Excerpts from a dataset
=== Begin Enclosure ===

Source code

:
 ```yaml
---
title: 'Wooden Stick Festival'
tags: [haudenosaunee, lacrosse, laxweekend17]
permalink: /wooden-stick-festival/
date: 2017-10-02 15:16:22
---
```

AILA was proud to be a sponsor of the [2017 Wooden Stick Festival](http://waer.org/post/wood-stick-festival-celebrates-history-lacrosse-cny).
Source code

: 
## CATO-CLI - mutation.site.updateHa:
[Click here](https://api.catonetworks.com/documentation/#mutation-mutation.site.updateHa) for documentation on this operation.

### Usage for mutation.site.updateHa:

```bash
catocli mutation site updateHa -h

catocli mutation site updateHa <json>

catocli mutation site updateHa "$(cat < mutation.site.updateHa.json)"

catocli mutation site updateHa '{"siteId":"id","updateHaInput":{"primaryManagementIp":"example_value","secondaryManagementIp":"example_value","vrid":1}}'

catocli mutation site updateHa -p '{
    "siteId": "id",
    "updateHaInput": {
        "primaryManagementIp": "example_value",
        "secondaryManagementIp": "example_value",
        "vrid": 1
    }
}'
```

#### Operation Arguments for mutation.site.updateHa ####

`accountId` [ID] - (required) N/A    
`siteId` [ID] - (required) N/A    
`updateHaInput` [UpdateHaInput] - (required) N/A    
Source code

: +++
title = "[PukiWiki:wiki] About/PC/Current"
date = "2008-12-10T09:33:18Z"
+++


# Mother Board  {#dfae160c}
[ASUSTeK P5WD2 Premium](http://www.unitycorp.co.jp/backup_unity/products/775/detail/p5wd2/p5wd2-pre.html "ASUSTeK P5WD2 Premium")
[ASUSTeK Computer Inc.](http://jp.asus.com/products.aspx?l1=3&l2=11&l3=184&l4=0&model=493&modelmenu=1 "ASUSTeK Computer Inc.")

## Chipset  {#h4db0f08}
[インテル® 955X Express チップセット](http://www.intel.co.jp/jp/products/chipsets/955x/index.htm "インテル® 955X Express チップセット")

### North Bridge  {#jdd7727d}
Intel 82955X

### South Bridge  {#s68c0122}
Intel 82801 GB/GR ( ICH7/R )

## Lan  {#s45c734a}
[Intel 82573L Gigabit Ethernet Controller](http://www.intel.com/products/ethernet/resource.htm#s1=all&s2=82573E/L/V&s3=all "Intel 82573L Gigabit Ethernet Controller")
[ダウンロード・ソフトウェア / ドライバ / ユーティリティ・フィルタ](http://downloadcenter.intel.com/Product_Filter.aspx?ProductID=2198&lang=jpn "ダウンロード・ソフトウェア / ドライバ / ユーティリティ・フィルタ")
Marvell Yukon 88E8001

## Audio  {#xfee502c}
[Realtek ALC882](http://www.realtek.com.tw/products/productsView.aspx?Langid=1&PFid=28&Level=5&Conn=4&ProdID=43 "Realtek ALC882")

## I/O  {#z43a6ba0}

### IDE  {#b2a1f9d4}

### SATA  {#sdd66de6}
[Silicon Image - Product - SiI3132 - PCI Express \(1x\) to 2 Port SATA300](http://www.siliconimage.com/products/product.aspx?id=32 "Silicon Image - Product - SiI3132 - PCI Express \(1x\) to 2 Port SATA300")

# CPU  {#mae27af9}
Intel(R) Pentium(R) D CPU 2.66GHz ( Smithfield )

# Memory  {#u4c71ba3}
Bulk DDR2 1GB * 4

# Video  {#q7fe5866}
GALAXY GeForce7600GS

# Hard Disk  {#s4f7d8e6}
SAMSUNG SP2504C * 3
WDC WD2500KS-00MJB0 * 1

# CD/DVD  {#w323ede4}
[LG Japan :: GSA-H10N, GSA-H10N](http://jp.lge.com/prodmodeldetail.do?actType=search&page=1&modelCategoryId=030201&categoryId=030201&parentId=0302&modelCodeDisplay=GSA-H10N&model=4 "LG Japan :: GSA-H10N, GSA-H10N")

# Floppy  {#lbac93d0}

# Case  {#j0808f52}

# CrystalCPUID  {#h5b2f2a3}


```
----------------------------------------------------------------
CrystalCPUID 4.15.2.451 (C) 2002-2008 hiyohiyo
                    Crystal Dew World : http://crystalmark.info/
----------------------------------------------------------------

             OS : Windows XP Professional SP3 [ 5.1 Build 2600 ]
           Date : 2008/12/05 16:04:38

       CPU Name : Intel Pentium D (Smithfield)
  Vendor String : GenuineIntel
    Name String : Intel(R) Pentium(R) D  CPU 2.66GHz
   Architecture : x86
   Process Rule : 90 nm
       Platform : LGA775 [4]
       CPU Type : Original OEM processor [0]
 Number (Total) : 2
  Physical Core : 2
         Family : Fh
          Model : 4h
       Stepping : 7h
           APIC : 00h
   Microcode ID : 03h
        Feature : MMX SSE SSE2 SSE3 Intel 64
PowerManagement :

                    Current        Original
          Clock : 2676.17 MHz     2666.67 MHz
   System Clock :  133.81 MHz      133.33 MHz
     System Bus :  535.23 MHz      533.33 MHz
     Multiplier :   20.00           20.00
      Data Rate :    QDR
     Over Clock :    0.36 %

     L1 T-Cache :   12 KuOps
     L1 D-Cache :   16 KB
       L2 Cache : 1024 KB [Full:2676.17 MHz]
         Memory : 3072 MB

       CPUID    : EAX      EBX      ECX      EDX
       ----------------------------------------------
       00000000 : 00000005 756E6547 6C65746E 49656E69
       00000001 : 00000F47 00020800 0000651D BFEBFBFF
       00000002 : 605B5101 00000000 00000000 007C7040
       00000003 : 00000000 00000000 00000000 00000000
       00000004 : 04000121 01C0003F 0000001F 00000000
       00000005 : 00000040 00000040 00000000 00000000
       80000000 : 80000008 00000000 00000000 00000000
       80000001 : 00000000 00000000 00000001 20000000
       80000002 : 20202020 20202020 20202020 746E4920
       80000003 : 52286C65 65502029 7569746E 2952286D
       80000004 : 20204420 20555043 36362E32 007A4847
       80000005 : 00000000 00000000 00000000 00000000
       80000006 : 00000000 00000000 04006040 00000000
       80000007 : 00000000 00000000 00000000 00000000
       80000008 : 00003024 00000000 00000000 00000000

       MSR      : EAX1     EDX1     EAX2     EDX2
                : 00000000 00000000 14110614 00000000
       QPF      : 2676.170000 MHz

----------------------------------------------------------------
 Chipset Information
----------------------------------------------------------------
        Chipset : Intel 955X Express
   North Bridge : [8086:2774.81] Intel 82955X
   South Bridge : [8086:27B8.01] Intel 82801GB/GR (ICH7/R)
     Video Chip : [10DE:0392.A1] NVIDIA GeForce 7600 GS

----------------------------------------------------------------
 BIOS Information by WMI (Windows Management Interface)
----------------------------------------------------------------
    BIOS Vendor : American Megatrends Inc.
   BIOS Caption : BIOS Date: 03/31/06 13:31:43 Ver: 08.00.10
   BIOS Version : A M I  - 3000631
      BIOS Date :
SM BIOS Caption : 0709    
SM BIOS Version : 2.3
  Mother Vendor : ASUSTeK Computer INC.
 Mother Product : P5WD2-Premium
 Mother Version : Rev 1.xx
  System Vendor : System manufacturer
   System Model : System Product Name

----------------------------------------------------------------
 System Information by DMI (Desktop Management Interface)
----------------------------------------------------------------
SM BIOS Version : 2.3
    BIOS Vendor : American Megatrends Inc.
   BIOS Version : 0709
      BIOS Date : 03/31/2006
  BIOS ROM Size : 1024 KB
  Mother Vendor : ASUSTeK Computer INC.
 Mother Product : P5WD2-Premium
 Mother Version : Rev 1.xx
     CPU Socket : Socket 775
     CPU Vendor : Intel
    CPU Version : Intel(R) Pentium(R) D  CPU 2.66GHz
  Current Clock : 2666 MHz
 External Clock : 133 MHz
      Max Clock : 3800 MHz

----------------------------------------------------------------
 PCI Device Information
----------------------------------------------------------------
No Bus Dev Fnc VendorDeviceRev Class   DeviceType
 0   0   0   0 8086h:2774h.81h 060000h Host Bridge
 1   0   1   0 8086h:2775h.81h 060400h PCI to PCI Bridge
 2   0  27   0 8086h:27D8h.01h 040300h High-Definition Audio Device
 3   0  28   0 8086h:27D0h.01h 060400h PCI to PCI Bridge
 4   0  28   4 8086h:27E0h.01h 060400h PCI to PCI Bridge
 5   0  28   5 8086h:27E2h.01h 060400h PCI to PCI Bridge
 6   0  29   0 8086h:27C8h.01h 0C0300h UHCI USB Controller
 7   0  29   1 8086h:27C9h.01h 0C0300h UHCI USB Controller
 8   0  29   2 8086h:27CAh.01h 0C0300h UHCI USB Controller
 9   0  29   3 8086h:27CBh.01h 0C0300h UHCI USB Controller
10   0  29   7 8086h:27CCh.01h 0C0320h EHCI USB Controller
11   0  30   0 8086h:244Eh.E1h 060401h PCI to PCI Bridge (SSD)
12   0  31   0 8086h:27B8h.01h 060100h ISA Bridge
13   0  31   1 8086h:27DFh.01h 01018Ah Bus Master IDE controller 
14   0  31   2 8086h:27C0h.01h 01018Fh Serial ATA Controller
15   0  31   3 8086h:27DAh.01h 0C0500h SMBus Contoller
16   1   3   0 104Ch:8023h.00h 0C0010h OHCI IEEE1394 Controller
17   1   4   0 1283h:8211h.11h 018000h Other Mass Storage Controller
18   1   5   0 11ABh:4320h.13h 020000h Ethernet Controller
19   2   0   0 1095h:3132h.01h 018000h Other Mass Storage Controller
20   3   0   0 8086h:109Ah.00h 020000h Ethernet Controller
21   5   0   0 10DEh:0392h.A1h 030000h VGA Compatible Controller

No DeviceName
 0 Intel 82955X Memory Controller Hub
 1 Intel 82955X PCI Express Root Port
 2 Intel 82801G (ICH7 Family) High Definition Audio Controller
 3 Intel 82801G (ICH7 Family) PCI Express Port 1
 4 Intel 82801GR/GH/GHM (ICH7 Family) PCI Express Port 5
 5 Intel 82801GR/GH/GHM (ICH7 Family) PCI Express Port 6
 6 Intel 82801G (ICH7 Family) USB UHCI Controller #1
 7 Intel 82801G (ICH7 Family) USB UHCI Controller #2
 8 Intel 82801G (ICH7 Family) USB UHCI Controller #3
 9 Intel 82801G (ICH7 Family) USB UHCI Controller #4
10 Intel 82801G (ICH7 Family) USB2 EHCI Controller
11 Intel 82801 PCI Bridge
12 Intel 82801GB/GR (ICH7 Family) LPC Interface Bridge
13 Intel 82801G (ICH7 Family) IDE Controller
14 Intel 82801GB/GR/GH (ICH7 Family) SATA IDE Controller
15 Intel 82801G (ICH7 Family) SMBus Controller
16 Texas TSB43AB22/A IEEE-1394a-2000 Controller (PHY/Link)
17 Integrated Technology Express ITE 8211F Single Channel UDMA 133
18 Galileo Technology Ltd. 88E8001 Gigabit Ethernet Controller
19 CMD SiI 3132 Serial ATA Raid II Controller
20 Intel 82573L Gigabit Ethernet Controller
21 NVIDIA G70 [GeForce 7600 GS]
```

=== End Enclosure ===

In the entries above, find the line with "# Mother Board" and the line with "Intel 82801 GB/GR ( ICH7/R )", then restate word for word both of them and every line between, with nothing more.

Exercise output.
# Mother Board  {#dfae160c}
[ASUSTeK P5WD2 Premium](http://www.unitycorp.co.jp/backup_unity/products/775/detail/p5wd2/p5wd2-pre.html "ASUSTeK P5WD2 Premium")
[ASUSTeK Computer Inc.](http://jp.asus.com/products.aspx?l1=3&l2=11&l3=184&l4=0&model=493&modelmenu=1 "ASUSTeK Computer Inc.")

## Chipset  {#h4db0f08}
[インテル® 955X Express チップセット](http://www.intel.co.jp/jp/products/chipsets/955x/index.htm "インテル® 955X Express チップセット")

### North Bridge  {#jdd7727d}
Intel 82955X

### South Bridge  {#s68c0122}
Intel 82801 GB/GR ( ICH7/R )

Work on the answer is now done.